Make Good

Make Good - A Staff Exhibition

In Make Good, an exhibition in the studio gallery at Leeds Arts University, I exhibited work from An Inventory of Shimmers. This  work explores affective space. Described by Gregg & Siegworth (2010) as arising ‘in the midst of in-between-ness’, understandings of affect variously move beyond known and marked emotions, entering difficult to describe, atmospheric bodies of feeling. Kathleen Stewart and Lauren Berlant explore everyday affect ‘as something both animated and inhabitable’, that is, it both occupies and gives life to, whilst containing life itself. Stewart (2007) describes Ordinary Affects as working ‘not through “meanings” per se, but rather through bodies, dreams, dramas and social worlding of all kinds.’ The significance of affects, for Stewart, lie ‘in the intensities they build and in what thoughts and feelings they make possible.’

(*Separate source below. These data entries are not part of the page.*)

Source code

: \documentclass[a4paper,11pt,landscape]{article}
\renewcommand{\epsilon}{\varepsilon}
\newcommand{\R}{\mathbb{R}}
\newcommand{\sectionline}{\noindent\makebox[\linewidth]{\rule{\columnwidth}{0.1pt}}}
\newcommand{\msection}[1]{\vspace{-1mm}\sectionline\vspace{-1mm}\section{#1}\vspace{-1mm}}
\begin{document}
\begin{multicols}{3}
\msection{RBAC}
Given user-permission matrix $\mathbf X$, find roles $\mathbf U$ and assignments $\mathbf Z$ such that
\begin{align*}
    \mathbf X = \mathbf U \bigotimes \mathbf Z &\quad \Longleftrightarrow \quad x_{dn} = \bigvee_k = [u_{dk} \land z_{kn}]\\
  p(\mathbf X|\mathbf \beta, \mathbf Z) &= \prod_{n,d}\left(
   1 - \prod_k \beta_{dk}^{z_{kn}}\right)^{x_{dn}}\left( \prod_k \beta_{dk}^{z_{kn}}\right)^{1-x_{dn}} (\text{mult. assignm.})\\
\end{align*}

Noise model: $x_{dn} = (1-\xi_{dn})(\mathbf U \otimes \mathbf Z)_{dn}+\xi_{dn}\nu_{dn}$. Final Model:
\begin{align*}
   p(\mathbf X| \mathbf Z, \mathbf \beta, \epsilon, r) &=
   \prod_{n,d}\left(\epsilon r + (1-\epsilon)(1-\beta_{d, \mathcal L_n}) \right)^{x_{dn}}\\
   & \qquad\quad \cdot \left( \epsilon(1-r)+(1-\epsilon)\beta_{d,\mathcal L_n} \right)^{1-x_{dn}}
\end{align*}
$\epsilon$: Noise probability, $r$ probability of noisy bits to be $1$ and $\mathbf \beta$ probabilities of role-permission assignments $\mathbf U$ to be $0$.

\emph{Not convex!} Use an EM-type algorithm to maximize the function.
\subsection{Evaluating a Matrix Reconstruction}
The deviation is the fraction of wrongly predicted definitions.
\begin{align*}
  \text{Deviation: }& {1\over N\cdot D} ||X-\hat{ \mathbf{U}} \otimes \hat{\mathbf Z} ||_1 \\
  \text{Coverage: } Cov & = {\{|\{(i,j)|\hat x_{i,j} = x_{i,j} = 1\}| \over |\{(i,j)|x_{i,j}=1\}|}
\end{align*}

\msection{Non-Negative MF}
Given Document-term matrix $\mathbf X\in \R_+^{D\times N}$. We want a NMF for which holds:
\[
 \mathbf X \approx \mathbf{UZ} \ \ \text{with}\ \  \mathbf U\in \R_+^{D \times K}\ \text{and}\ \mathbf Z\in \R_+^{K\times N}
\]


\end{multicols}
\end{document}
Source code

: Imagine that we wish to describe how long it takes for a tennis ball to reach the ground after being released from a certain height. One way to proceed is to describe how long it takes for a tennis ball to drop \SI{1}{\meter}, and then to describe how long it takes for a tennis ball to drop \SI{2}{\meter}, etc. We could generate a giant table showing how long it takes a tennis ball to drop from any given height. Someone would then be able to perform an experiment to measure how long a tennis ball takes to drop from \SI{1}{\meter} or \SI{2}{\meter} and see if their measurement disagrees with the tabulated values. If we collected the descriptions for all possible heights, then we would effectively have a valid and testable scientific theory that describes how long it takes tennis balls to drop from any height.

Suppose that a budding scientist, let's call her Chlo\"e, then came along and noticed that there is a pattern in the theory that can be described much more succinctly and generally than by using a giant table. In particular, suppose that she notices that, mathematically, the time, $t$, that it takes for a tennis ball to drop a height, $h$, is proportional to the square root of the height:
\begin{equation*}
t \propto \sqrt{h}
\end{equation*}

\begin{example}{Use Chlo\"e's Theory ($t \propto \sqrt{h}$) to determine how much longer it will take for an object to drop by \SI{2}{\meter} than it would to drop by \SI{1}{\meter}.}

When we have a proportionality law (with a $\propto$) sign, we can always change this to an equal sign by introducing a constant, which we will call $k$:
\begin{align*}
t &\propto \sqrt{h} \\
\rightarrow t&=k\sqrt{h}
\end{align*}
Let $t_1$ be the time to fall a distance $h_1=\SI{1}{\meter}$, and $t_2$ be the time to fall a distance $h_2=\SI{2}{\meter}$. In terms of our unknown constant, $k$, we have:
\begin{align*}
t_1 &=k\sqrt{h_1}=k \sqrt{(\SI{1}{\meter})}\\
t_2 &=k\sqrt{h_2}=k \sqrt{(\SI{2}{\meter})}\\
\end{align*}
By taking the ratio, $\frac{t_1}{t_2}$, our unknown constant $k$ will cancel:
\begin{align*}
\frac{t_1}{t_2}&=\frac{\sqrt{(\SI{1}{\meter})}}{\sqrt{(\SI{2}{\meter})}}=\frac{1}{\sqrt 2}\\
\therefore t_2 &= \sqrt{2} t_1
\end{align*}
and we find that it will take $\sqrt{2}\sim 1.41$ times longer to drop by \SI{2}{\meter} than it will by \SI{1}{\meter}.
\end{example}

Thinking with affect as interactive, emergent, social and situational, draws me to examine the immaterial, as well as the material, dimensions of my theoretical and photographic practices as they intertwine to make new atmospheric spaces possible. This particular curation of the work marks the emergence of an in-between-ness wherein my ongoing interest in these non-representational and affective qualities of the photographic form, coincide with a decolonial, methodological turn in my research that utilises the fold as a mode for problematising the often-prioritised, flat, fixed, surface value of the representational photographic image. The fold is a practical technique then, which is an experimental model for decolonising the photographic document, as well as singular ways of seeing and knowing.

Visually, the project explores ordinary worlds: the surfaces of paintings, floors, lightbulbs, sweet wrappers, vases, caravans, bedding, dust. Through their photographic, conceptual and curatorial manipulation, the images become a study of affective space, a collection of virtual moments, movements and memories. I cut, fold, move and unfix images, I make images of images, I develop ways to think otherwise about the possibility of the photograph. Simultaneously, An Inventory of Shimmers is generative and destructive; shifting, moving, unflattening and complicating how we might know minute and personal social worlds as well as the ways in which photography can represent them.

1.     Gregg,M and Seigworth, G. (2010) The Affect Theory Reader. DUKE.

2.     Berlant,L. and Stewart, K. (2019). The Hundreds. Duke University Press.

3.     Stewart,K. (2007) Ordinary Affects. DUKE

Sian Gouldstone is a lecturer, researcher and artist.